Input:
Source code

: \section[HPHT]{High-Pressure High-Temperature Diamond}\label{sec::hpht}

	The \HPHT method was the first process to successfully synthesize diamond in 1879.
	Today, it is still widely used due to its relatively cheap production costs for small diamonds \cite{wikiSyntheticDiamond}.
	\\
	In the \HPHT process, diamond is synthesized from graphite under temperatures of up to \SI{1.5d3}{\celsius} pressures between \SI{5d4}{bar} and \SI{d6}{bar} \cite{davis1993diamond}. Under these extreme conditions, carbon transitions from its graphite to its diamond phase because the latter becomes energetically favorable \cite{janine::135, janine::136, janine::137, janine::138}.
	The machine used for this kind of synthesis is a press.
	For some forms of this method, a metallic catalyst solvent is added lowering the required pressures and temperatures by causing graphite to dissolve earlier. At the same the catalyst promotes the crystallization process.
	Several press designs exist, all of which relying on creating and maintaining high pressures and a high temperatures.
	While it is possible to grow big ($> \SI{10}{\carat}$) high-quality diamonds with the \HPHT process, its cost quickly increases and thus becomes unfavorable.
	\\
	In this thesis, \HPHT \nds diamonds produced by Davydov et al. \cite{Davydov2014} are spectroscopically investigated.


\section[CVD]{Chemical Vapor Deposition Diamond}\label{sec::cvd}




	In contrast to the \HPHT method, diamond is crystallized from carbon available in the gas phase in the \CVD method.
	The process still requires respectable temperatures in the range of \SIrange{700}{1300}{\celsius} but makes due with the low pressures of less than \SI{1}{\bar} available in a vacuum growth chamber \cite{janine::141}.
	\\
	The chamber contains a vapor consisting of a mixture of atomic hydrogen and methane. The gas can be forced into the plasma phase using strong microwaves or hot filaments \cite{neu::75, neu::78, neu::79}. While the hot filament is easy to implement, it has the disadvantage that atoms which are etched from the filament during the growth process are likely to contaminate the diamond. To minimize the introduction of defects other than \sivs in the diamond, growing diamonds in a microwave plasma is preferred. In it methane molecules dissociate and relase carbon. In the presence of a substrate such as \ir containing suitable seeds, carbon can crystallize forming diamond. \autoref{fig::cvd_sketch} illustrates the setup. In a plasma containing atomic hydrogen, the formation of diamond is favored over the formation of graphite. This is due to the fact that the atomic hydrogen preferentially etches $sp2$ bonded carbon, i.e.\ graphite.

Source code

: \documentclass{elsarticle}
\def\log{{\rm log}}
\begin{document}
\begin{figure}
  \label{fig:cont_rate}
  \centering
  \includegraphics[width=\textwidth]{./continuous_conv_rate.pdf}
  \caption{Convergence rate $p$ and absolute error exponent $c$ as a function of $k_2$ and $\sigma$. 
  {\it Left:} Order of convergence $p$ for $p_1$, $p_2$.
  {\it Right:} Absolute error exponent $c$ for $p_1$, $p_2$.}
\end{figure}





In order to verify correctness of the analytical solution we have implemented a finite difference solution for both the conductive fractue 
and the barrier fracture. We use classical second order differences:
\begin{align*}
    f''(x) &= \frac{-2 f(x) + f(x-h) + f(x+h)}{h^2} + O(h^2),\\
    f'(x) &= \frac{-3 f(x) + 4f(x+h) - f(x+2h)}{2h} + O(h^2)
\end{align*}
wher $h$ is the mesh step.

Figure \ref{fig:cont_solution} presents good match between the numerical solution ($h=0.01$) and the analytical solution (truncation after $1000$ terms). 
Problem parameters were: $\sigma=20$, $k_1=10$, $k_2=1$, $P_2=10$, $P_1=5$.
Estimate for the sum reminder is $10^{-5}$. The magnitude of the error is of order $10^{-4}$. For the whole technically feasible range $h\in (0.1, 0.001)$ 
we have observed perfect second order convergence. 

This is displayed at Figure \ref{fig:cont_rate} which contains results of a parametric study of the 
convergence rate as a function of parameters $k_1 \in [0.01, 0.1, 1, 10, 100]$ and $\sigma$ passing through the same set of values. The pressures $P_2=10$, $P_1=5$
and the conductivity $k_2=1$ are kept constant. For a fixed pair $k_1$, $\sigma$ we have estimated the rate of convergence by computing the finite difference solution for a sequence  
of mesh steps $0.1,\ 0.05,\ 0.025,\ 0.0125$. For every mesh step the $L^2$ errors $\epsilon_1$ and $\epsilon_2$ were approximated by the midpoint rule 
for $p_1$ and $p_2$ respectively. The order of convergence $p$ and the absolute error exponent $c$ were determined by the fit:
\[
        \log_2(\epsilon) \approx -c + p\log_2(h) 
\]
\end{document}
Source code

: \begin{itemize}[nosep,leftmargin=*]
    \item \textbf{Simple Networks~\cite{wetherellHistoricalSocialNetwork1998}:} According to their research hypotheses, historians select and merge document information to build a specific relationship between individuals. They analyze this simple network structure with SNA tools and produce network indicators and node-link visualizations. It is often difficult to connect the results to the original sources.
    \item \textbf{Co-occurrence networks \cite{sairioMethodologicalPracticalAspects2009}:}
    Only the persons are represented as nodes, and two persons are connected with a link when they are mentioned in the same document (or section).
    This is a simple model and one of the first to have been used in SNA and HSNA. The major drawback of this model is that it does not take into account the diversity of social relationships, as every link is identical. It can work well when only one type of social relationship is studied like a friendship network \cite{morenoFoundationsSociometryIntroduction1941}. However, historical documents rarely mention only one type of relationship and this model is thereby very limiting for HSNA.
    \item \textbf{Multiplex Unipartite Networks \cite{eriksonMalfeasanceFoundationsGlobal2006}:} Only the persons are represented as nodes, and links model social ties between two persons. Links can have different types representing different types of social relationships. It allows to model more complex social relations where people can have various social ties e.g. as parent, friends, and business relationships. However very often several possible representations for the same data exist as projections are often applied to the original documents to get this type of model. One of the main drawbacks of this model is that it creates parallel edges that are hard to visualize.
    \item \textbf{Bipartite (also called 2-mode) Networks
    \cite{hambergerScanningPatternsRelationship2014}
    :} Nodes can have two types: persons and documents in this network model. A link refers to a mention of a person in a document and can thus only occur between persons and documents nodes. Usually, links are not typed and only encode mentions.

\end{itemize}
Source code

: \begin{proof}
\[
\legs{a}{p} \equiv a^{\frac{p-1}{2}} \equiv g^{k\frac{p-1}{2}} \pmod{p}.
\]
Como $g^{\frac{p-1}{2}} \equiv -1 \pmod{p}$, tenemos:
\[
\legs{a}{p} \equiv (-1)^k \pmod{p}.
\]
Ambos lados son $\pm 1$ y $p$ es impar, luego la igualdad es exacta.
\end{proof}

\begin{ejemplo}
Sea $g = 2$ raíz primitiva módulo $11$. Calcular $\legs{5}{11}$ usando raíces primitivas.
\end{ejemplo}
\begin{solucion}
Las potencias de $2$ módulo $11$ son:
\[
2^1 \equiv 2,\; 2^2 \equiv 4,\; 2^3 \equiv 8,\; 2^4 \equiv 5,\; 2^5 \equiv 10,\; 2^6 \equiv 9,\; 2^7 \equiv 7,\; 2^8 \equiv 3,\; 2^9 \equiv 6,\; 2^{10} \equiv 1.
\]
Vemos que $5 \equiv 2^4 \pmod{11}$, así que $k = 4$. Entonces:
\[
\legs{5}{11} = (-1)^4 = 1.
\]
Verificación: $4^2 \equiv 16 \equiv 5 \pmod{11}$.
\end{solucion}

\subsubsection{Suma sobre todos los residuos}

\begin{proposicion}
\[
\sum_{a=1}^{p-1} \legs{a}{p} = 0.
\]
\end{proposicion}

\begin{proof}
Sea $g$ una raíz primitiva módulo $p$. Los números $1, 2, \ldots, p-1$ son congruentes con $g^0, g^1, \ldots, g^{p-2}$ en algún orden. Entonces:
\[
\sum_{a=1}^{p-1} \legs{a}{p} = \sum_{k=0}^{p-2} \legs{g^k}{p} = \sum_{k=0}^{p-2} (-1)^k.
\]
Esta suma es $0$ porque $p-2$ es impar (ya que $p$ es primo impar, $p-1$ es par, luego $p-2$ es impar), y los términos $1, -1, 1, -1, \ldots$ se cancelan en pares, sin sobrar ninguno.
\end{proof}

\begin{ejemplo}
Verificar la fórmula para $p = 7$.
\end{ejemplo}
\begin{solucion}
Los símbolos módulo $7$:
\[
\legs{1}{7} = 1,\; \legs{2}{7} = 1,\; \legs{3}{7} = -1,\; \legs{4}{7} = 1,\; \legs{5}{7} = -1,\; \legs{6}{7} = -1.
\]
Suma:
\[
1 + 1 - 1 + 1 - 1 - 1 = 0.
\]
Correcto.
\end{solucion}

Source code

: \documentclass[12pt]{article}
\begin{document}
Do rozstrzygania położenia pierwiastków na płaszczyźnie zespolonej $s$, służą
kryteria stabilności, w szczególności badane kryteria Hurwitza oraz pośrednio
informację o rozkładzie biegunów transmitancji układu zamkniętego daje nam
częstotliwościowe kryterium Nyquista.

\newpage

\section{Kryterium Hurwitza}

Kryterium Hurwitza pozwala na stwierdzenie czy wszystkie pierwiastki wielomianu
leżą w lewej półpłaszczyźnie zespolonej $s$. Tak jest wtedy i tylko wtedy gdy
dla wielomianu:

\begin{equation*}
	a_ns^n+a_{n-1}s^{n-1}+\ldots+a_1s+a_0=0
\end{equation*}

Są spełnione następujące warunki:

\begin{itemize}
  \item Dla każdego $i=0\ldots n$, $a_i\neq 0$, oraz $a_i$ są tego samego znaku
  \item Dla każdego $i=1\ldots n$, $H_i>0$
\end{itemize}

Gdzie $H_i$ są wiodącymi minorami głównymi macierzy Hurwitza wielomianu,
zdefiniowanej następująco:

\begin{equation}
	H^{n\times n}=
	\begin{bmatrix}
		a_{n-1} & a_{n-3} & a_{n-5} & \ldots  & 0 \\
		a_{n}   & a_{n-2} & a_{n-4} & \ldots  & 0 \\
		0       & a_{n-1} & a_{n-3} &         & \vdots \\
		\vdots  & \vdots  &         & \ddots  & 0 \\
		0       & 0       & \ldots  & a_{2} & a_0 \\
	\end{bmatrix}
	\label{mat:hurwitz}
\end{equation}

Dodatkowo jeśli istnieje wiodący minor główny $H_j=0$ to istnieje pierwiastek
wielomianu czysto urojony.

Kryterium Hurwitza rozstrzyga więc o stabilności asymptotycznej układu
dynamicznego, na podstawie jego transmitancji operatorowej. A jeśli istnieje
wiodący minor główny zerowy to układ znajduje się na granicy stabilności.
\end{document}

Assignment:
Give back, exactly as written, the stretch from the line with "we have observed" through the line with "This is displayed", and no other lines from the records above.

Answer section:
we have observed perfect second order convergence. 

This is displayed at Figure \ref{fig:cont_rate} which contains results of a parametric study of the 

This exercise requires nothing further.